Darío Cabrol

Personal information
- Full name: Darío Gabriel Cabrol
- Date of birth: January 31, 1972 (age 53)
- Place of birth: Santa Fe, Argentina
- Height: 1.76 m (5 ft 9 in)
- Position(s): Midfielder

Senior career*
- Years: Team / Apps / (Gls)
- 1990–2000: Unión / 273 / (54)
- 1992–1993: → Racing Club (loan) / 32 / (4)
- 1993–1994: → Lanús (loan) / 18 / (2)
- 2000: Toulouse FC / 9 / (0)
- 2001: Colón / 17 / (3)
- 2001: Tucumán / 17 / (10)
- 2002: Universidad de Chile / 34 / (6)
- 2003: Huracán / 6 / (2)
- 2003: SC Emelec / 16 / (2)
- 2004: Blooming / 2 / (0)
- 2004–2005: Ben Hur / 23 / (2)
- 2006: Argentino (R) / 9 / (0)
- 2006–2007: Gimnasia de Santa Fe / 7 / (1)

= Darío Cabrol =

Argentine footballer

Darío Gabriel Cabrol (born January 31, 1972, in Santa Fe) is a former Argentine football midfielder who played professionally in Argentina, France, Chile, Bolivia and Ecuador during the 1990s through 2007.

==Club career==
Cabrol began his career in 1990 with his hometown club Unión de Santa Fe.
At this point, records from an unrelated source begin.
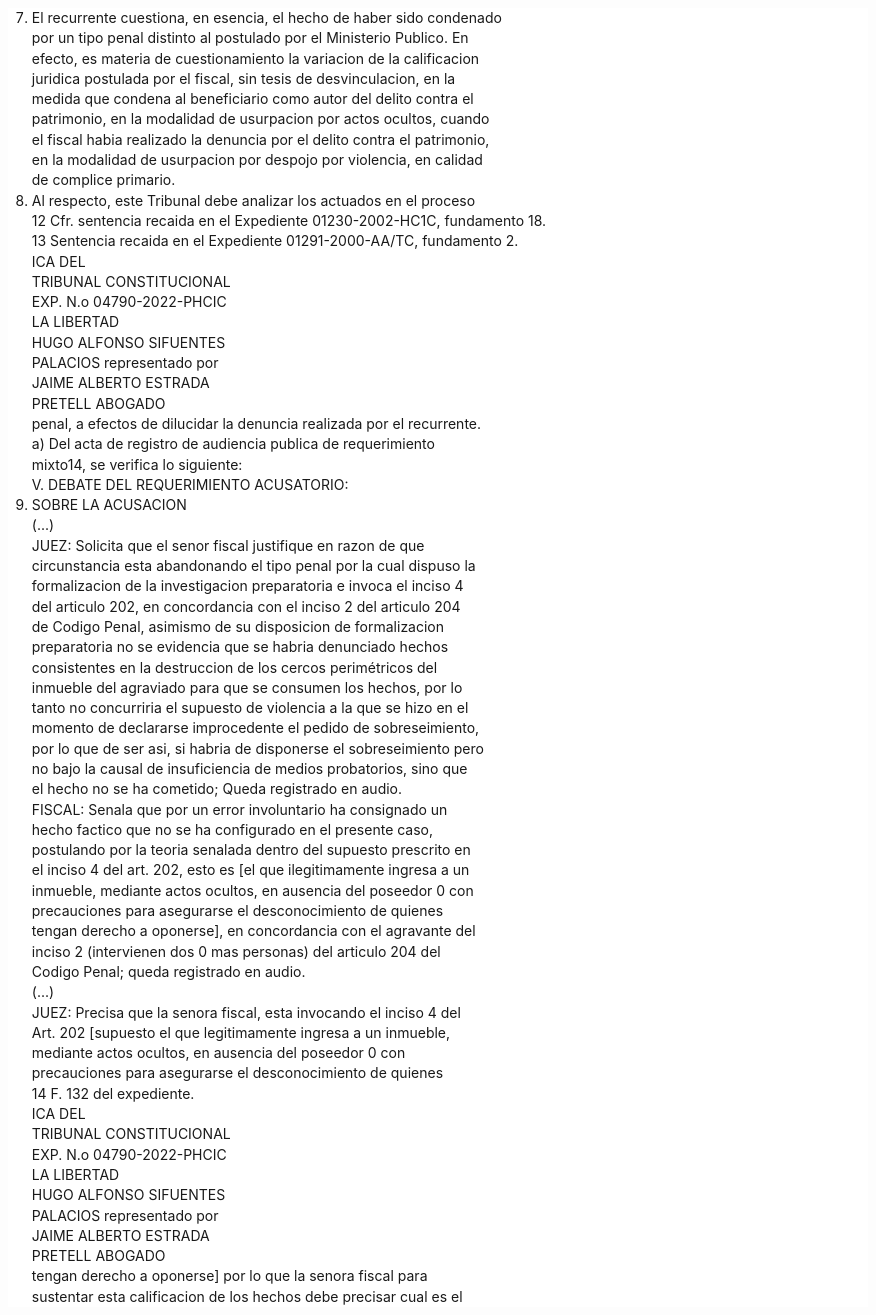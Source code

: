 7. El recurrente cuestiona, en esencia, el hecho de haber sido condenado  
por un tipo penal distinto al postulado por el Ministerio Publico. En  
efecto, es materia de cuestionamiento la variacion de la calificacion  
juridica postulada por el fiscal, sin tesis de desvinculacion, en la  
medida que condena al beneficiario como autor del delito contra el  
patrimonio, en la modalidad de usurpacion por actos ocultos, cuando  
el fiscal habia realizado la denuncia por el delito contra el patrimonio,  
en la modalidad de usurpacion por despojo por violencia, en calidad  
de complice primario.  
8. Al respecto, este Tribunal debe analizar los actuados en el proceso  
12 Cfr. sentencia recaida en el Expediente 01230-2002-HC1C, fundamento 18.  
13 Sentencia recaida en el Expediente 01291-2000-AA/TC, fundamento 2.  
ICA DEL  
TRIBUNAL CONSTITUCIONAL  
EXP. N.o 04790-2022-PHCIC  
LA LIBERTAD  
HUGO ALFONSO SIFUENTES  
PALACIOS representado por  
JAIME ALBERTO ESTRADA  
PRETELL ABOGADO  
penal, a efectos de dilucidar la denuncia realizada por el recurrente.  
a) Del acta de registro de audiencia publica de requerimiento  
mixto14, se verifica lo siguiente:  
V. DEBATE DEL REQUERIMIENTO ACUSATORIO:  
1. SOBRE LA ACUSACION  
(...)  
JUEZ: Solicita que el senor fiscal justifique en razon de que  
circunstancia esta abandonando el tipo penal por la cual dispuso la  
formalizacion de la investigacion preparatoria e invoca el inciso 4  
del articulo 202, en concordancia con el inciso 2 del articulo 204  
de Codigo Penal, asimismo de su disposicion de formalizacion  
preparatoria no se evidencia que se habria denunciado hechos  
consistentes en la destruccion de los cercos perimétricos del  
inmueble del agraviado para que se consumen los hechos, por lo  
tanto no concurriria el supuesto de violencia a la que se hizo en el  
momento de declararse improcedente el pedido de sobreseimiento,  
por lo que de ser asi, si habria de disponerse el sobreseimiento pero  
no bajo la causal de insuficiencia de medios probatorios, sino que  
el hecho no se ha cometido; Queda registrado en audio.  
FISCAL: Senala que por un error involuntario ha consignado un  
hecho factico que no se ha configurado en el presente caso,  
postulando por la teoria senalada dentro del supuesto prescrito en  
el inciso 4 del art. 202, esto es [el que ilegitimamente ingresa a un  
inmueble, mediante actos ocultos, en ausencia del poseedor 0 con  
precauciones para asegurarse el desconocimiento de quienes  
tengan derecho a oponerse], en concordancia con el agravante del  
inciso 2 (intervienen dos 0 mas personas) del articulo 204 del  
Codigo Penal; queda registrado en audio.  
(...)  
JUEZ: Precisa que la senora fiscal, esta invocando el inciso 4 del  
Art. 202 [supuesto el que legitimamente ingresa a un inmueble,  
mediante actos ocultos, en ausencia del poseedor 0 con  
precauciones para asegurarse el desconocimiento de quienes  
14 F. 132 del expediente.  
ICA DEL  
TRIBUNAL CONSTITUCIONAL  
EXP. N.o 04790-2022-PHCIC  
LA LIBERTAD  
HUGO ALFONSO SIFUENTES  
PALACIOS representado por  
JAIME ALBERTO ESTRADA  
PRETELL ABOGADO  
tengan derecho a oponerse] por lo que la senora fiscal para  
sustentar esta calificacion de los hechos debe precisar cual es el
In 1992, he was loaned to Racing Club, before joining Lanús a year later. In 1994, Cabrol went back to Unión to find the club competing in the Primera B Nacional. With his help, the team won the promotion in 1996 and returned to first division after two years. He played there for four more seasons. During his two periods at Unión, Cabrol earned a total of 197 league appearances and 40 goals scored in the Primera División Argentina.

In 2000, he awoke the interest of French team Toulouse FC, which ultimately acquired his rights. However, during his time in Ligue 1 he made most of his appearances coming off the bench. After a disappointing stint in Europe, he returned to Argentina and signed with Unión's biggest rival, Colón. Six months later, he transferred to Atlético Tucumán where he had a successful season. His tuned-up performance rewarded him with a transfer to Universidad de Chile. In 2003 Cabrol made his last run in the Argentine first division with Huracán before moving to Ecuador to join Emelec.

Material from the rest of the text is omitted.